##### Records provided
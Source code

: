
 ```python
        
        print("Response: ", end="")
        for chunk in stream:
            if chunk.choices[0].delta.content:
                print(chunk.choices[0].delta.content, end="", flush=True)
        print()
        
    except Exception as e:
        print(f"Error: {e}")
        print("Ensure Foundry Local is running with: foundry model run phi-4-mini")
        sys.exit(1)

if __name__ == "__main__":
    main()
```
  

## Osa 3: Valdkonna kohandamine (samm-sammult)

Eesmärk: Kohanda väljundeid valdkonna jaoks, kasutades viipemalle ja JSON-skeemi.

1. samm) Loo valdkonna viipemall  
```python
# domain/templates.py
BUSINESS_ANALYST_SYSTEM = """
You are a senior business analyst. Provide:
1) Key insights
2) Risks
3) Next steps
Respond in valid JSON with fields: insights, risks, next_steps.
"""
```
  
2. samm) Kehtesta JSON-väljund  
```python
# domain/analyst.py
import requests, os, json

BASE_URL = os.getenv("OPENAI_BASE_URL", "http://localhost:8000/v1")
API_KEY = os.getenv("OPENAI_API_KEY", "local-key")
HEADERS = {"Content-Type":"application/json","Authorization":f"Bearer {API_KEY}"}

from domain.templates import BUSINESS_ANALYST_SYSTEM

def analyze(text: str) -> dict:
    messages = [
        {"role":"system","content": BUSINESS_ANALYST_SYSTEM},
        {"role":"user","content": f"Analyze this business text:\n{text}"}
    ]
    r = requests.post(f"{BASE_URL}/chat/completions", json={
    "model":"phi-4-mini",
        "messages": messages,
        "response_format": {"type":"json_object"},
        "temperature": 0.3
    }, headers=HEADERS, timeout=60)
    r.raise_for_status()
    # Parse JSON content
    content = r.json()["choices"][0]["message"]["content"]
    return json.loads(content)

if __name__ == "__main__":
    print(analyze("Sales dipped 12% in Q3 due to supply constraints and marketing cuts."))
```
##########
Return the entries above, every line intact.

Source code

:
 ```python
        
        print("Response: ", end="")
        for chunk in stream:
            if chunk.choices[0].delta.content:
                print(chunk.choices[0].delta.content, end="", flush=True)
        print()
        
    except Exception as e:
        print(f"Error: {e}")
        print("Ensure Foundry Local is running with: foundry model run phi-4-mini")
        sys.exit(1)

if __name__ == "__main__":
    main()
```
  

## Osa 3: Valdkonna kohandamine (samm-sammult)

Eesmärk: Kohanda väljundeid valdkonna jaoks, kasutades viipemalle ja JSON-skeemi.

1. samm) Loo valdkonna viipemall  
```python
# domain/templates.py
BUSINESS_ANALYST_SYSTEM = """
You are a senior business analyst. Provide:
1) Key insights
2) Risks
3) Next steps
Respond in valid JSON with fields: insights, risks, next_steps.
"""
```
  
2. samm) Kehtesta JSON-väljund  
```python
# domain/analyst.py
import requests, os, json

BASE_URL = os.getenv("OPENAI_BASE_URL", "http://localhost:8000/v1")
API_KEY = os.getenv("OPENAI_API_KEY", "local-key")
HEADERS = {"Content-Type":"application/json","Authorization":f"Bearer {API_KEY}"}

from domain.templates import BUSINESS_ANALYST_SYSTEM

def analyze(text: str) -> dict:
    messages = [
        {"role":"system","content": BUSINESS_ANALYST_SYSTEM},
        {"role":"user","content": f"Analyze this business text:\n{text}"}
    ]
    r = requests.post(f"{BASE_URL}/chat/completions", json={
    "model":"phi-4-mini",
        "messages": messages,
        "response_format": {"type":"json_object"},
        "temperature": 0.3
    }, headers=HEADERS, timeout=60)
    r.raise_for_status()
    # Parse JSON content
    content = r.json()["choices"][0]["message"]["content"]
    return json.loads(content)

if __name__ == "__main__":
    print(analyze("Sales dipped 12% in Q3 due to supply constraints and marketing cuts."))
```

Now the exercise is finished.